(Problem details): Among the records that follow, find each line holding the word "definition" and copy it.

Records from a collection:
== Segment start ==

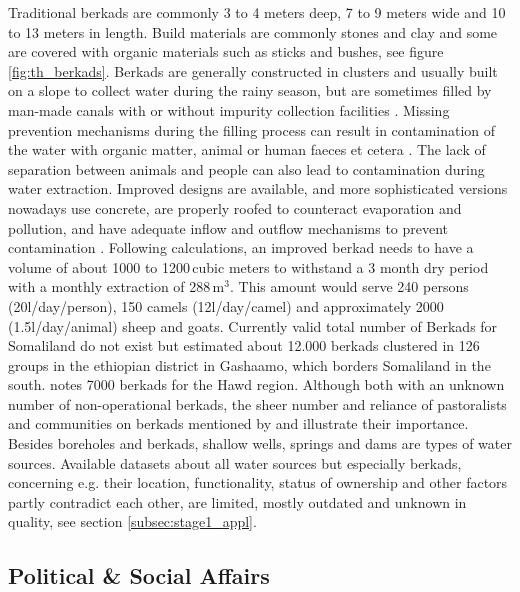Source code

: Traditional berkads are commonly 3 to 4 meters deep, 7 to 9 meters wide and 10 to 13 meters in length. Build materials are commonly stones and clay and some are covered with organic materials such as sticks and bushes, see figure \ref{fig:th_berkads}. Berkads are generally constructed in clusters and usually built on a slope to collect water during the rainy season, but are sometimes filled by man-made canals with or without impurity collection facilities \autocite{walkerChangingPastoralismEthiopian1998}. Missing prevention mechanisms during the filling process can result in contamination of the water with organic matter, animal or human faeces et cetera \autocite{mercycorpsIMPROVEDBERKADDESIGNS2017}. The lack of separation between animals and people can also lead to contamination during water extraction. Improved designs are available, and more sophisticated versions nowadays use concrete, are properly roofed to counteract evaporation and pollution, and have adequate inflow and outflow mechanisms to prevent contamination \autocite{mercycorpsIMPROVEDBERKADDESIGNS2017, petrucciLandscapeLandformsNorthern2022}. Following \autocite{mercycorpsIMPROVEDBERKADDESIGNS2017} calculations, an improved berkad needs to have a volume of about 1000 to 1200\,cubic meters to withstand a 3 month dry period with a monthly extraction of 288\,m$^3$. This amount would serve 240 persons (20l/day/person), 150 camels (12l/day/camel) and approximately 2000 (1.5l/day/animal) sheep and goats. Currently valid total number of Berkads for Somaliland do not exist but \autocite{walkerChangingPastoralismEthiopian1998} estimated about 12.000 berkads clustered in 126 groups in the ethiopian district in Gashaamo, which borders Somaliland in the south. \autocite{birchSomalilandSomaliRegion2008} notes 7000 berkads for the Hawd region. Although both with an unknown number of non-operational berkads, the sheer number and reliance of pastoralists and communities on berkads mentioned by \autocite{walkerChangingPastoralismEthiopian1998} and \autocite{birchSomalilandSomaliRegion2008} illustrate their importance. Besides boreholes and berkads, shallow wells, springs and dams are types of water sources. Available datasets about all water sources but especially berkads, concerning e.g. their location, functionality, status of ownership and other factors partly contradict each other, are limited, mostly outdated and unknown in quality, see section \ref{subsec:stage1_appl}\autocite{swalimSomaliaWaterSources}. 

\subsection{Political \& Social Affairs}

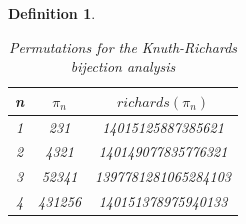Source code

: \documentclass[12pt]{article}
\newtheorem{definition}{Definition}
\begin{document}
\begin{definition}
\begin{table}[H]
\caption{Permutations for the Knuth-Richards bijection analysis}
\centering
\begin{tabular}{c | c c}
\hline\hline
n & $\pi_n$ & $richards(\pi_n)$ \\ [0.5ex]
\hline
1 & 231 & 14015125887385621 \\
2 & 4321 & 140149077835776321 \\
3 & 52341 & 1397781281065284103\\
4 & 431256 & 140151378975940133 \\
\hline
\end{tabular}
\label{table:KnuthRichards}
\end{table}
\newpage



\end{definition}
\end{document}
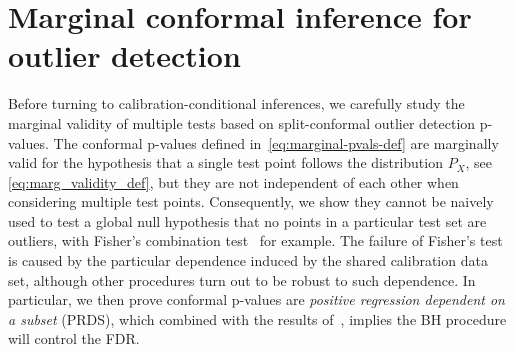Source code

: \documentclass[11pt]{article}
\begin{document}




\section{Marginal conformal inference for outlier detection}
\label{sec:marginal_pvals}

Before turning to calibration-conditional inferences, we carefully study the marginal validity of multiple tests based on split-conformal outlier detection p-values. The conformal p-values defined in~\eqref{eq:marginal-pvals-def} are marginally valid for the hypothesis that a single test point follows the distribution $P_X$, see \eqref{eq:marg_validity_def}, but they are not independent of each other when considering multiple test points. Consequently, we show they cannot be naively used to test a global null hypothesis that no points in a particular test set are outliers, with Fisher's combination test~\cite{fisher1925statistical} for example.
The failure of Fisher's test is caused by the particular dependence induced by the shared calibration data set, although other procedures turn out to be robust to such dependence. In particular, we then prove conformal p-values are \emph{positive regression dependent on a subset} (PRDS), which combined with the results of~\cite{benjamini2001control}, implies the BH procedure will control the FDR.


\end{document}
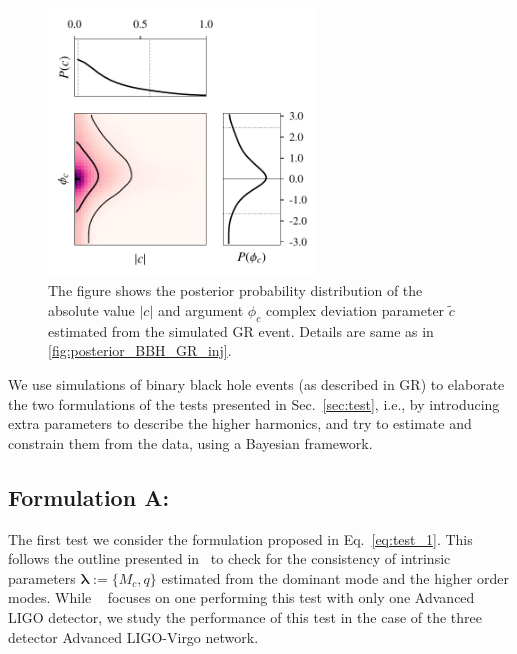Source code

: \documentclass[prd,preprintnumbers,twocolumn,eqsecnum,floatfix,a4paper,nofootinbib,superscriptaddress]{revtex4}
\newcommand{\blambda}{\bm{\lambda}}
\begin{document}
\begin{figure}[tbh]
	\begin{center}
		\includegraphics[width=2.8in]{figs/M_80_q_9_SNR_25_complex_c1.pdf}
	\end{center} 
	\caption{The figure shows the posterior probability distribution of the absolute value $|c|$ and argument $\phi_c$ complex deviation parameter $\tilde{c}$ estimated from the simulated GR event. Details are same as in \ref{fig:posterior_BBH_GR_inj}.}
	\label{fig:c1_complex}
\end{figure}

We use simulations of binary black hole events (as described in GR) to elaborate the two formulations of the tests presented in Sec.~\ref{sec:test}, i.e., by introducing extra parameters to describe the higher harmonics, and try to estimate and constrain them from the data, using a Bayesian framework.

\subsection{Formulation A:}
\label{sec:formulationA}
The first test we consider the formulation proposed in Eq.~\eqref{eq:test_1}. This follows the outline presented in~\cite{Dhanpal:2018ufk} to check for the consistency of intrinsic parameters $\blambda := \{M_c, q\}$ estimated from the dominant mode and the higher order modes. While ~\cite{Dhanpal:2018ufk} focuses on one performing this test with only one Advanced LIGO detector, we study the performance of this test in the case of the three detector Advanced LIGO-Virgo network. 
\end{document}
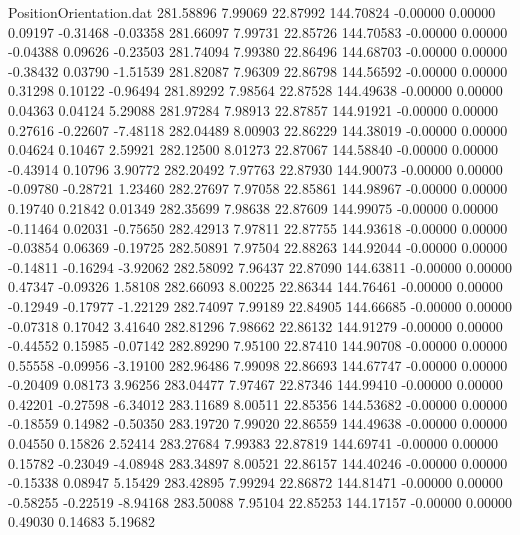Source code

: \begin{filecontents}{PositionOrientation.dat}
 281.58896    7.99069   22.87992   144.70824   -0.00000    0.00000    0.09197   -0.31468   -0.03358
 281.66097    7.99731   22.85726   144.70583   -0.00000    0.00000   -0.04388    0.09626   -0.23503
 281.74094    7.99380   22.86496   144.68703   -0.00000    0.00000   -0.38432    0.03790   -1.51539
 281.82087    7.96309   22.86798   144.56592   -0.00000    0.00000    0.31298    0.10122   -0.96494
 281.89292    7.98564   22.87528   144.49638   -0.00000    0.00000    0.04363    0.04124    5.29088
 281.97284    7.98913   22.87857   144.91921   -0.00000    0.00000    0.27616   -0.22607   -7.48118
 282.04489    8.00903   22.86229   144.38019   -0.00000    0.00000    0.04624    0.10467    2.59921
 282.12500    8.01273   22.87067   144.58840   -0.00000    0.00000   -0.43914    0.10796    3.90772
 282.20492    7.97763   22.87930   144.90073   -0.00000    0.00000   -0.09780   -0.28721    1.23460
 282.27697    7.97058   22.85861   144.98967   -0.00000    0.00000    0.19740    0.21842    0.01349
 282.35699    7.98638   22.87609   144.99075   -0.00000    0.00000   -0.11464    0.02031   -0.75650
 282.42913    7.97811   22.87755   144.93618   -0.00000    0.00000   -0.03854    0.06369   -0.19725
 282.50891    7.97504   22.88263   144.92044   -0.00000    0.00000   -0.14811   -0.16294   -3.92062
 282.58092    7.96437   22.87090   144.63811   -0.00000    0.00000    0.47347   -0.09326    1.58108
 282.66093    8.00225   22.86344   144.76461   -0.00000    0.00000   -0.12949   -0.17977   -1.22129
 282.74097    7.99189   22.84905   144.66685   -0.00000    0.00000   -0.07318    0.17042    3.41640
 282.81296    7.98662   22.86132   144.91279   -0.00000    0.00000   -0.44552    0.15985   -0.07142
 282.89290    7.95100   22.87410   144.90708   -0.00000    0.00000    0.55558   -0.09956   -3.19100
 282.96486    7.99098   22.86693   144.67747   -0.00000    0.00000   -0.20409    0.08173    3.96256
 283.04477    7.97467   22.87346   144.99410   -0.00000    0.00000    0.42201   -0.27598   -6.34012
 283.11689    8.00511   22.85356   144.53682   -0.00000    0.00000   -0.18559    0.14982   -0.50350
 283.19720    7.99020   22.86559   144.49638   -0.00000    0.00000    0.04550    0.15826    2.52414
 283.27684    7.99383   22.87819   144.69741   -0.00000    0.00000    0.15782   -0.23049   -4.08948
 283.34897    8.00521   22.86157   144.40246   -0.00000    0.00000   -0.15338    0.08947    5.15429
 283.42895    7.99294   22.86872   144.81471   -0.00000    0.00000   -0.58255   -0.22519   -8.94168
 283.50088    7.95104   22.85253   144.17157   -0.00000    0.00000    0.49030    0.14683    5.19682

\end{filecontents}
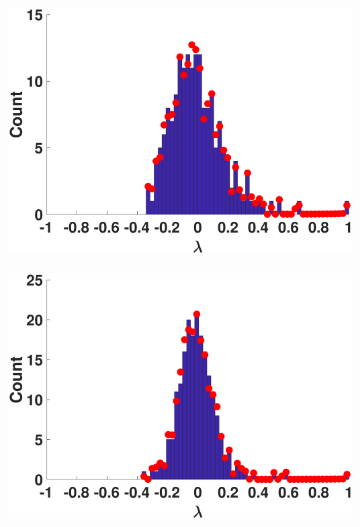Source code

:\begin{figure}[htp]
\begin{subfigure}[t]{0.19\textwidth}
    \includegraphics[width=\textwidth,trim = .4cm 0.5cm 3.5cm 1.3cm,clip]
    {./ndos/pics/hp}
    \label{fig:hp_dos}
  \end{subfigure}
  \begin{subfigure}[t]{0.19\textwidth}
    \centering  
    \captionsetup{justification=centering,font=scriptsize}
    \includegraphics[width=\textwidth,trim = .4cm 0.5cm 3.5cm 1.3cm,clip]
    {./ndos/pics/twitter}
    \label{fig:twitter_dos}
  \end{subfigure}
  \begin{subfigure}[t]{0.19\textwidth}
    \centering  
    \captionsetup{justification=centering,font=scriptsize}

\end{subfigure}
\end{figure}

== Segment end ==

(Response for this exercise):
\newtheorem{definition}{Definition}
\begin{definition}
\end{definition}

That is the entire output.